We model the length of expressions with both scene-level visual information (clutter) as well as object-level information (salience, area). We use these visual features to predict three outcomes: the total number of words in a description, the proportion of words referencing the target, and the number of landmarks mentioned. For the number of words and number of landmarks, we use linear mixed-effects models with a poisson linking function to model the count values. For the proportion of words referencing the target, we use a logistic mixed-effects model. All models contained factors for the salience and square root area of the target, the visual clutter of the scene, and interactions among those three factors.
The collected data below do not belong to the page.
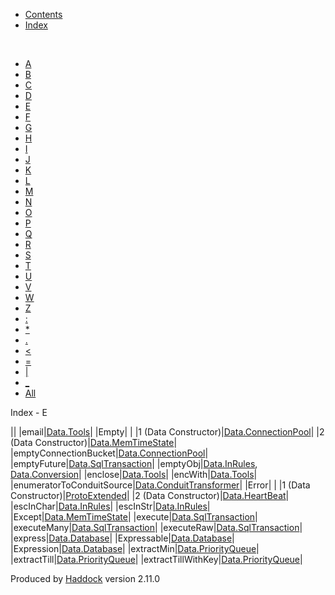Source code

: -   [Contents](index.html)
-   [Index](doc-index.html)

 

-   [A](doc-index-A.html)
-   [B](doc-index-B.html)
-   [C](doc-index-C.html)
-   [D](doc-index-D.html)
-   [E](doc-index-E.html)
-   [F](doc-index-F.html)
-   [G](doc-index-G.html)
-   [H](doc-index-H.html)
-   [I](doc-index-I.html)
-   [J](doc-index-J.html)
-   [K](doc-index-K.html)
-   [L](doc-index-L.html)
-   [M](doc-index-M.html)
-   [N](doc-index-N.html)
-   [O](doc-index-O.html)
-   [P](doc-index-P.html)
-   [Q](doc-index-Q.html)
-   [R](doc-index-R.html)
-   [S](doc-index-S.html)
-   [T](doc-index-T.html)
-   [U](doc-index-U.html)
-   [V](doc-index-V.html)
-   [W](doc-index-W.html)
-   [Z](doc-index-Z.html)
-   [:](doc-index-58.html)
-   [\*](doc-index-42.html)
-   [.](doc-index-46.html)
-   [\<](doc-index-60.html)
-   [=](doc-index-61.html)
-   [|](doc-index-124.html)
-   [\_](doc-index-95.html)
-   [All](doc-index-All.html)

Index - E

||
|email|[Data.Tools](Data-Tools.html#v:email)|
|Empty| |
|1 (Data Constructor)|[Data.ConnectionPool](Data-ConnectionPool.html#v:Empty)|
|2 (Data Constructor)|[Data.MemTimeState](Data-MemTimeState.html#v:Empty)|
|emptyConnectionBucket|[Data.ConnectionPool](Data-ConnectionPool.html#v:emptyConnectionBucket)|
|emptyFuture|[Data.SqlTransaction](Data-SqlTransaction.html#v:emptyFuture)|
|emptyObj|[Data.InRules](Data-InRules.html#v:emptyObj), [Data.Conversion](Data-Conversion.html#v:emptyObj)|
|enclose|[Data.Tools](Data-Tools.html#v:enclose)|
|encWith|[Data.Tools](Data-Tools.html#v:encWith)|
|enumeratorToConduitSource|[Data.ConduitTransformer](Data-ConduitTransformer.html#v:enumeratorToConduitSource)|
|Error| |
|1 (Data Constructor)|[ProtoExtended](ProtoExtended.html#v:Error)|
|2 (Data Constructor)|[Data.HeartBeat](Data-HeartBeat.html#v:Error)|
|escInChar|[Data.InRules](Data-InRules.html#v:escInChar)|
|escInStr|[Data.InRules](Data-InRules.html#v:escInStr)|
|Except|[Data.MemTimeState](Data-MemTimeState.html#v:Except)|
|execute|[Data.SqlTransaction](Data-SqlTransaction.html#v:execute)|
|executeMany|[Data.SqlTransaction](Data-SqlTransaction.html#v:executeMany)|
|executeRaw|[Data.SqlTransaction](Data-SqlTransaction.html#v:executeRaw)|
|express|[Data.Database](Data-Database.html#v:express)|
|Expressable|[Data.Database](Data-Database.html#t:Expressable)|
|Expression|[Data.Database](Data-Database.html#t:Expression)|
|extractMin|[Data.PriorityQueue](Data-PriorityQueue.html#v:extractMin)|
|extractTill|[Data.PriorityQueue](Data-PriorityQueue.html#v:extractTill)|
|extractTillWithKey|[Data.PriorityQueue](Data-PriorityQueue.html#v:extractTillWithKey)|

Produced by [Haddock](http://www.haskell.org/haddock/) version 2.11.0
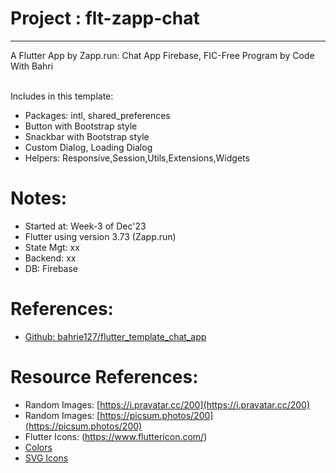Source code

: # Project : flt-zapp-chat 
***************************************************************
A Flutter App by Zapp.run: Chat App Firebase, FIC-Free Program by Code With Bahri <br><br>

Includes in this template:
- Packages: intl, shared_preferences
- Button with Bootstrap style
- Snackbar with Bootstrap style
- Custom Dialog, Loading Dialog
- Helpers: Responsive,Session,Utils,Extensions,Widgets

# Notes:
- Started at: Week-3 of Dec'23
- Flutter using version 3.73 (Zapp.run)
- State Mgt: xx
- Backend: xx
- DB: Firebase

# References:
- [Github: bahrie127/flutter_template_chat_app](https://github.com/bahrie127/flutter_template_chat_app)

# Resource References:
- Random Images: [https://i.pravatar.cc/200](https://i.pravatar.cc/200)
- Random Images: [https://picsum.photos/200](https://picsum.photos/200)
- Flutter Icons: (https://www.fluttericon.com/)
- [Colors](https://coolors.co/palettes/trending)
- [SVG Icons](http://svgrepo.com)

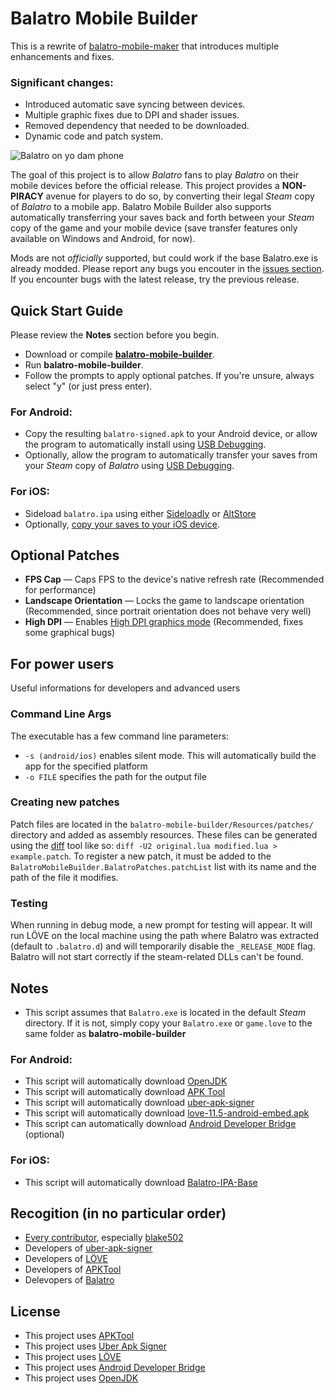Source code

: # Balatro Mobile Builder

This is a rewrite of [balatro-mobile-maker](https://github.com/blake502/balatro-mobile-maker) that introduces multiple enhancements and fixes.

### Significant changes:
 - Introduced automatic save syncing between devices.
 - Multiple graphic fixes due to DPI and shader issues.
 - Removed dependency that needed to be downloaded.
 - Dynamic code and patch system.

![Balatro on yo dam phone](https://raw.githubusercontent.com/PGgamer2/balatro-mobile-builder/main/resources/screenshot.jpg)

The goal of this project is to allow *Balatro* fans to play *Balatro* on their mobile devices before the official release.
This project provides a **NON-PIRACY** avenue for players to do so,
by converting their legal *Steam* copy of *Balatro* to a mobile app.
Balatro Mobile Builder also supports automatically transferring your saves back and forth between your *Steam* copy of the game and your mobile device
(save transfer features only available on Windows and Android, for now).

Mods are not _officially_ supported, but could work if the base Balatro.exe is already modded.
Please report any bugs you encouter in the [issues section](https://github.com/PGgamer2/balatro-mobile-builder/issues).
If you encounter bugs with the latest release, try the previous release.

## Quick Start Guide
Please review the **Notes** section before you begin.
 - Download or compile [**balatro-mobile-builder**](https://github.com/PGgamer2/balatro-mobile-builder/releases/latest).
 - Run **balatro-mobile-builder**.
 - Follow the prompts to apply optional patches. If you're unsure, always select "y" (or just press enter).
 ### For Android:
 - Copy the resulting `balatro-signed.apk` to your Android device, or allow the program to automatically install using [USB Debugging](https://developer.android.com/studio/debug/dev-options).
 - Optionally, allow the program to automatically transfer your saves from your *Steam* copy of *Balatro* using [USB Debugging](https://developer.android.com/studio/debug/dev-options).
 ### For iOS:
 - Sideload `balatro.ipa` using either [Sideloadly](https://sideloadly.io/) or [AltStore](https://altstore.io/)
 - Optionally, [copy your saves to your iOS device](https://github.com/blake502/balatro-mobile-maker/issues/64#issuecomment-2094660508).

## Optional Patches
 - **FPS Cap** — Caps FPS to the device's native refresh rate (Recommended for performance)
 - **Landscape Orientation** — Locks the game to landscape orientation (Recommended, since portrait orientation does not behave very well)
 - **High DPI** — Enables [High DPI graphics mode](https://love2d.org/wiki/love.window.setMode) (Recommended, fixes some graphical bugs)

## For power users
Useful informations for developers and advanced users
 ### Command Line Args 
 The executable has a few command line parameters:
  - `-s (android/ios)` enables silent mode. This will automatically build the app for the specified platform
  - `-o FILE` specifies the path for the output file
 ### Creating new patches
 Patch files are located in the `balatro-mobile-builder/Resources/patches/` directory and added as assembly resources.
 These files can be generated using the [diff](http://www.gnu.org/software/diffutils/diffutils.html) tool like so:
 `diff -U2 original.lua modified.lua > example.patch`.
 To register a new patch, it must be added to the `BalatroMobileBuilder.BalatroPatches.patchList` list
 with its name and the path of the file it modifies.
 ### Testing
 When running in debug mode, a new prompt for testing will appear.
 It will run LÖVE on the local machine using the path where Balatro was extracted (default to `.balatro.d`)
 and will temporarily disable the `_RELEASE_MODE` flag.
 Balatro will not start correctly if the steam-related DLLs can't be found.

## Notes
 - This script assumes that `Balatro.exe` is located in the default *Steam* directory. If it is not, simply copy your `Balatro.exe` or `game.love` to the same folder as **balatro-mobile-builder**
 ### For Android:
 - This script will automatically download [OpenJDK](https://www.microsoft.com/openjdk)
 - This script will automatically download [APK Tool](https://apktool.org/)
 - This script will automatically download [uber-apk-signer](https://github.com/patrickfav/uber-apk-signer/)
 - This script will automatically download [love-11.5-android-embed.apk](https://github.com/love2d/love-android/)
 - This script can automatically download [Android Developer Bridge](https://developer.android.com/tools/adb) (optional)
 ### For iOS:
 - This script will automatically download [Balatro-IPA-Base](https://github.com/PGgamer2/balatro-mobile-builder/blob/main/resources/base.ipa)

 ## Recogition (in no particular order)
 - [Every contributor](https://github.com/PGgamer2/balatro-mobile-builder/graphs/contributors), especially [blake502](https://github.com/blake502)
 - Developers of [uber-apk-signer](https://github.com/patrickfav/uber-apk-signer)
 - Developers of [LÖVE](https://love2d.org/)
 - Developers of [APKTool](https://apktool.org/)
 - Delevopers of [Balatro](https://www.playbalatro.com/)

 ## License
 - This project uses [APKTool](https://github.com/iBotPeaches/Apktool/blob/master/LICENSE.md)
 - This project uses [Uber Apk Signer](https://github.com/patrickfav/uber-apk-signer/blob/main/LICENSE)
 - This project uses [LÖVE](https://github.com/love2d/love/blob/main/license.txt)
 - This project uses [Android Developer Bridge](https://developer.android.com/license)
 - This project uses [OpenJDK](https://openjdk.org/legal/gplv2+ce.html)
Models were fit using the lmer function of the R package lme4 (Bates et al., 2011), with random intercepts for both participants and target and random slopes (fully crossed) for participants. These models estimate the size and direction of main effects and their interactions while simultaneously including baselines for individual participants and targets. We report the coefficient estimates, standard error, t-value, and MCMC-derived p-values (Baayen et al., 2008). All predictors were centered so that the main effects remain interpretable.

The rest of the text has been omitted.